*PROVIDED DATA*
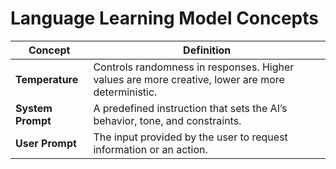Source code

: # Language Learning Model Concepts

| Concept           | Definition                                                                                       |
| ----------------- | ------------------------------------------------------------------------------------------------ |
| **Temperature**   | Controls randomness in responses. Higher values are more creative, lower are more deterministic. |
| **System Prompt** | A predefined instruction that sets the AI’s behavior, tone, and constraints.                     |
| **User Prompt**   | The input provided by the user to request information or an action.                              |

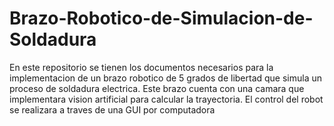 # Brazo-Robotico-de-Simulacion-de-Soldadura
En este repositorio se tienen los documentos necesarios para la implementacion de un brazo robotico de 5 grados de libertad que simula un proceso de soldadura electrica. Este brazo cuenta con una camara que implementara vision artificial para calcular la trayectoria. El control del robot se realizara a traves de una GUI por computadora
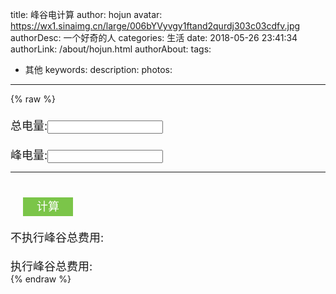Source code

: title: 峰谷电计算
author: hojun
avatar: https://wx1.sinaimg.cn/large/006bYVyvgy1ftand2qurdj303c03cdfv.jpg
authorDesc: 一个好奇的人
categories: 生活
date: 2018-05-26 23:41:34
authorLink: /about/hojun.html
authorAbout:
tags:
 - 其他
keywords:
description:
photos:
---
{% raw %}
<style>
  .field{
    width: 100%;
    margin: 20px 0 0 0;
    font-size: 18px;
  }
  .calc{
    height: 30px;
    width: 80px;
    text-align: center;
    margin: 40px 0 0 20px;
    background: #7bc549;
    border: none;
    color: #fff;
  }
  .fee{
    color: #ff763b;
    font-weight: 700;
  }
  .pv-fee{
    color: #7bc549;
    font-weight: 700;
  }
</style>
<div class="field">总电量:<input type="" name="total"></div>
<div class="field">峰电量:<input type="" name="peak"></div>
<hr>
<div class="field"><div class="calc">计算</div></div>
<div class="field">不执行峰谷总费用:<span class="fee"></span></div>
<div class="field">执行峰谷总费用:<span class="pv-fee"></span></div>
<script src="/js/jquery.min.js"></script>
<script>
  $(function(){
    $('body').on('click', '.calc', function() {
      var t_price = 0.538;
      var p_price = 0.568;
      var v_price = 0.288;
      var total = Number($("input[name='total']").val());
      var peak = Number($("input[name='peak']").val());
      var fee = (total * (1000 * t_price)) / 1000;
      var pv_fee = (Number(peak * (1000 * p_price)) + Number((total - peak) * (1000 * v_price)))/1000;
      $('.fee').html(fee);
      $('.pv-fee').html(pv_fee);
    })
  });
</script>
{% endraw %}
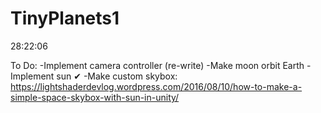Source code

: # TinyPlanets1

28:22:06

To Do:
-Implement camera controller (re-write)
-Make moon orbit Earth
-Implement sun ✔
-Make custom skybox: https://lightshaderdevlog.wordpress.com/2016/08/10/how-to-make-a-simple-space-skybox-with-sun-in-unity/
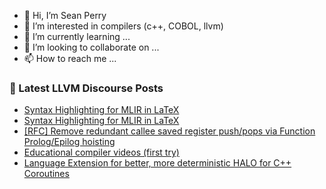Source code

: - 👋 Hi, I’m Sean Perry
- 👀 I’m interested in compilers (c++, COBOL, llvm)
- 🌱 I’m currently learning ...
- 💞️ I’m looking to collaborate on ...
- 📫 How to reach me ...

<!---
s66perry/s66perry is a ✨ special ✨ repository because its `README.md` (this file) appears on your GitHub profile.
You can click the Preview link to take a look at your changes.
--->
### 📕 Latest LLVM Discourse Posts

<!-- DISCOURSE-LLVM:START -->
- [Syntax Highlighting for MLIR in LaTeX](https://discourse.llvm.org/t/syntax-highlighting-for-mlir-in-latex/80064#post_6)
- [Syntax Highlighting for MLIR in LaTeX](https://discourse.llvm.org/t/syntax-highlighting-for-mlir-in-latex/80064#post_5)
- [[RFC] Remove redundant callee saved register push/pops via Function Prolog/Epilog hoisting](https://discourse.llvm.org/t/rfc-remove-redundant-callee-saved-register-push-pops-via-function-prolog-epilog-hoisting/80050#post_7)
- [Educational compiler videos &lpar;first try&rpar;](https://discourse.llvm.org/t/educational-compiler-videos-first-try/80048#post_2)
- [Language Extension for better, more deterministic HALO for C++ Coroutines](https://discourse.llvm.org/t/language-extension-for-better-more-deterministic-halo-for-c-coroutines/80044#post_6)
<!-- DISCOURSE-LLVM:END -->
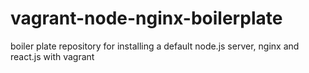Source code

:# vagrant-node-nginx-boilerplate
boiler plate repository for installing a default node.js server, nginx and react.js with vagrant
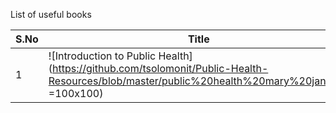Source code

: List of useful books

S.No | Title | Authour | Note
------|-------|--------- |-----
1    |![Introduction to Public Health](https://github.com/tsolomonit/Public-Health-Resources/blob/master/public%20health%20mary%20jane.jpg =100x100) | Mary Jane | Note
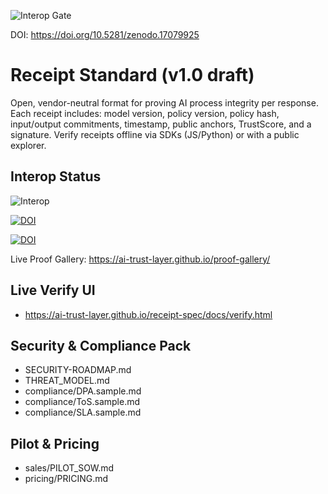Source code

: ![Interop Gate](https://github.com/ai-trust-layer/receipt-spec/actions/workflows/interop.yml/badge.svg)

DOI: https://doi.org/10.5281/zenodo.17079925

# Receipt Standard (v1.0 draft)
Open, vendor-neutral format for proving AI process integrity per response.
Each receipt includes: model version, policy version, policy hash, input/output commitments, timestamp, public anchors, TrustScore, and a signature.
Verify receipts offline via SDKs (JS/Python) or with a public explorer.

## Interop Status
![Interop](https://github.com/ai-trust-layer/receipt-spec/actions/workflows/interop-check.yml/badge.svg)

[![DOI](https://zenodo.org/badge/DOI/10.5281/.svg)](https://doi.org/10.5281/)

[![DOI](https://zenodo.org/badge/DOI/10.5281/.svg)](https://doi.org/10.5281/)

Live Proof Gallery: https://ai-trust-layer.github.io/proof-gallery/

## Live Verify UI

- https://ai-trust-layer.github.io/receipt-spec/docs/verify.html

## Security & Compliance Pack

- SECURITY-ROADMAP.md
- THREAT_MODEL.md
- compliance/DPA.sample.md
- compliance/ToS.sample.md
- compliance/SLA.sample.md

## Pilot & Pricing

- sales/PILOT_SOW.md
- pricing/PRICING.md
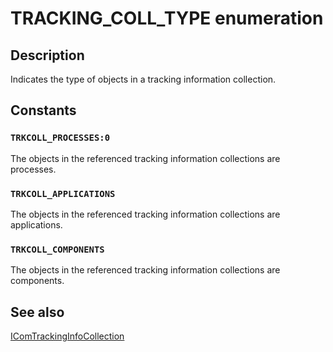 # TRACKING_COLL_TYPE enumeration

## Description

Indicates the type of objects in a tracking information collection.

## Constants

### `TRKCOLL_PROCESSES:0`

The objects in the referenced tracking information collections are processes.

### `TRKCOLL_APPLICATIONS`

The objects in the referenced tracking information collections are applications.

### `TRKCOLL_COMPONENTS`

The objects in the referenced tracking information collections are components.

## See also

[IComTrackingInfoCollection](https://learn.microsoft.com/windows/desktop/api/comsvcs/nn-comsvcs-icomtrackinginfocollection)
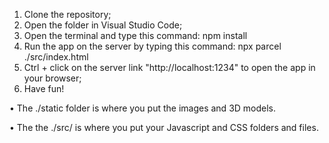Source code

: 1. Clone the repository;
2. Open the folder in Visual Studio Code;
3. Open the terminal and type this command: npm install
4. Run the app on the server by typing this command: npx parcel ./src/index.html
5. Ctrl + click on the server link "http://localhost:1234" to open the app in your browser;
6. Have fun!

• The ./static folder is where you put the images and 3D models.

• The the ./src/ is where you put your Javascript and CSS folders and files.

*TASK*
If the material above contains pictures, exclude them from an otherwise exact transcription.

*TASK ANSWER*
Source code

: # Language Learning Model Concepts

| Concept           | Definition                                                                                       |
| ----------------- | ------------------------------------------------------------------------------------------------ |
| **Temperature**   | Controls randomness in responses. Higher values are more creative, lower are more deterministic. |
| **System Prompt** | A predefined instruction that sets the AI’s behavior, tone, and constraints.                     |
| **User Prompt**   | The input provided by the user to request information or an action.                              |

 # Brazo-Robotico-de-Simulacion-de-Soldadura
En este repositorio se tienen los documentos necesarios para la implementacion de un brazo robotico de 5 grados de libertad que simula un proceso de soldadura electrica. Este brazo cuenta con una camara que implementara vision artificial para calcular la trayectoria. El control del robot se realizara a traves de una GUI por computadora
Source code

: title: 峰谷电计算
author: hojun
avatar: https://wx1.sinaimg.cn/large/006bYVyvgy1ftand2qurdj303c03cdfv.jpg
authorDesc: 一个好奇的人
categories: 生活
date: 2018-05-26 23:41:34
authorLink: /about/hojun.html
authorAbout:
tags:
 - 其他
keywords:
description:
photos:
---
{% raw %}
<style>
  .field{
    width: 100%;
    margin: 20px 0 0 0;
    font-size: 18px;
  }
  .calc{
    height: 30px;
    width: 80px;
    text-align: center;
    margin: 40px 0 0 20px;
    background: #7bc549;
    border: none;
    color: #fff;
  }
  .fee{
    color: #ff763b;
    font-weight: 700;
  }
  .pv-fee{
    color: #7bc549;
    font-weight: 700;
  }
</style>
<div class="field">总电量:<input type="" name="total"></div>
<div class="field">峰电量:<input type="" name="peak"></div>
<hr>
<div class="field"><div class="calc">计算</div></div>
<div class="field">不执行峰谷总费用:<span class="fee"></span></div>
<div class="field">执行峰谷总费用:<span class="pv-fee"></span></div>
<script src="/js/jquery.min.js"></script>
<script>
  $(function(){
    $('body').on('click', '.calc', function() {
      var t_price = 0.538;
      var p_price = 0.568;
      var v_price = 0.288;
      var total = Number($("input[name='total']").val());
      var peak = Number($("input[name='peak']").val());
      var fee = (total * (1000 * t_price)) / 1000;
      var pv_fee = (Number(peak * (1000 * p_price)) + Number((total - peak) * (1000 * v_price)))/1000;
      $('.fee').html(fee);
      $('.pv-fee').html(pv_fee);
    })
  });
</script>
{% endraw %}
Source code

: # TinyPlanets1

28:22:06

To Do:
-Implement camera controller (re-write)
-Make moon orbit Earth
-Implement sun ✔
-Make custom skybox: https://lightshaderdevlog.wordpress.com/2016/08/10/how-to-make-a-simple-space-skybox-with-sun-in-unity/
Source code

: - 👋 Hi, I’m Sean Perry
- 👀 I’m interested in compilers (c++, COBOL, llvm)
- 🌱 I’m currently learning ...
- 💞️ I’m looking to collaborate on ...
- 📫 How to reach me ...

<!---
s66perry/s66perry is a ✨ special ✨ repository because its `README.md` (this file) appears on your GitHub profile.
You can click the Preview link to take a look at your changes.
--->
### 📕 Latest LLVM Discourse Posts

<!-- DISCOURSE-LLVM:START -->
- [Syntax Highlighting for MLIR in LaTeX](https://discourse.llvm.org/t/syntax-highlighting-for-mlir-in-latex/80064#post_6)
- [Syntax Highlighting for MLIR in LaTeX](https://discourse.llvm.org/t/syntax-highlighting-for-mlir-in-latex/80064#post_5)
- [[RFC] Remove redundant callee saved register push/pops via Function Prolog/Epilog hoisting](https://discourse.llvm.org/t/rfc-remove-redundant-callee-saved-register-push-pops-via-function-prolog-epilog-hoisting/80050#post_7)
- [Educational compiler videos &lpar;first try&rpar;](https://discourse.llvm.org/t/educational-compiler-videos-first-try/80048#post_2)
- [Language Extension for better, more deterministic HALO for C++ Coroutines](https://discourse.llvm.org/t/language-extension-for-better-more-deterministic-halo-for-c-coroutines/80044#post_6)
<!-- DISCOURSE-LLVM:END -->
Source code

:# vagrant-node-nginx-boilerplate
boiler plate repository for installing a default node.js server, nginx and react.js with vagrant
Source code

: List of useful books

S.No | Title | Authour | Note
------|-------|--------- |-----
1    |![Introduction to Public Health](https://github.com/tsolomonit/Public-Health-Resources/blob/master/public%20health%20mary%20jane.jpg =100x100) | Mary Jane | Note
Source code

: ![Interop Gate](https://github.com/ai-trust-layer/receipt-spec/actions/workflows/interop.yml/badge.svg)

DOI: https://doi.org/10.5281/zenodo.17079925

# Receipt Standard (v1.0 draft)
Open, vendor-neutral format for proving AI process integrity per response.
Each receipt includes: model version, policy version, policy hash, input/output commitments, timestamp, public anchors, TrustScore, and a signature.
Verify receipts offline via SDKs (JS/Python) or with a public explorer.

## Interop Status
![Interop](https://github.com/ai-trust-layer/receipt-spec/actions/workflows/interop-check.yml/badge.svg)

[![DOI](https://zenodo.org/badge/DOI/10.5281/.svg)](https://doi.org/10.5281/)

[![DOI](https://zenodo.org/badge/DOI/10.5281/.svg)](https://doi.org/10.5281/)

Live Proof Gallery: https://ai-trust-layer.github.io/proof-gallery/

## Live Verify UI

- https://ai-trust-layer.github.io/receipt-spec/docs/verify.html

## Security & Compliance Pack

- SECURITY-ROADMAP.md
- THREAT_MODEL.md
- compliance/DPA.sample.md
- compliance/ToS.sample.md
- compliance/SLA.sample.md

## Pilot & Pricing

- sales/PILOT_SOW.md
- pricing/PRICING.md
 # TRACKING_COLL_TYPE enumeration

## Description

Indicates the type of objects in a tracking information collection.

## Constants

### `TRKCOLL_PROCESSES:0`

The objects in the referenced tracking information collections are processes.

### `TRKCOLL_APPLICATIONS`

The objects in the referenced tracking information collections are applications.

### `TRKCOLL_COMPONENTS`

The objects in the referenced tracking information collections are components.

## See also

[IComTrackingInfoCollection](https://learn.microsoft.com/windows/desktop/api/comsvcs/nn-comsvcs-icomtrackinginfocollection)
Source code

: 1. Clone the repository;
2. Open the folder in Visual Studio Code;
3. Open the terminal and type this command: npm install
4. Run the app on the server by typing this command: npx parcel ./src/index.html
5. Ctrl + click on the server link "http://localhost:1234" to open the app in your browser;
6. Have fun!

• The ./static folder is where you put the images and 3D models.

• The the ./src/ is where you put your Javascript and CSS folders and files.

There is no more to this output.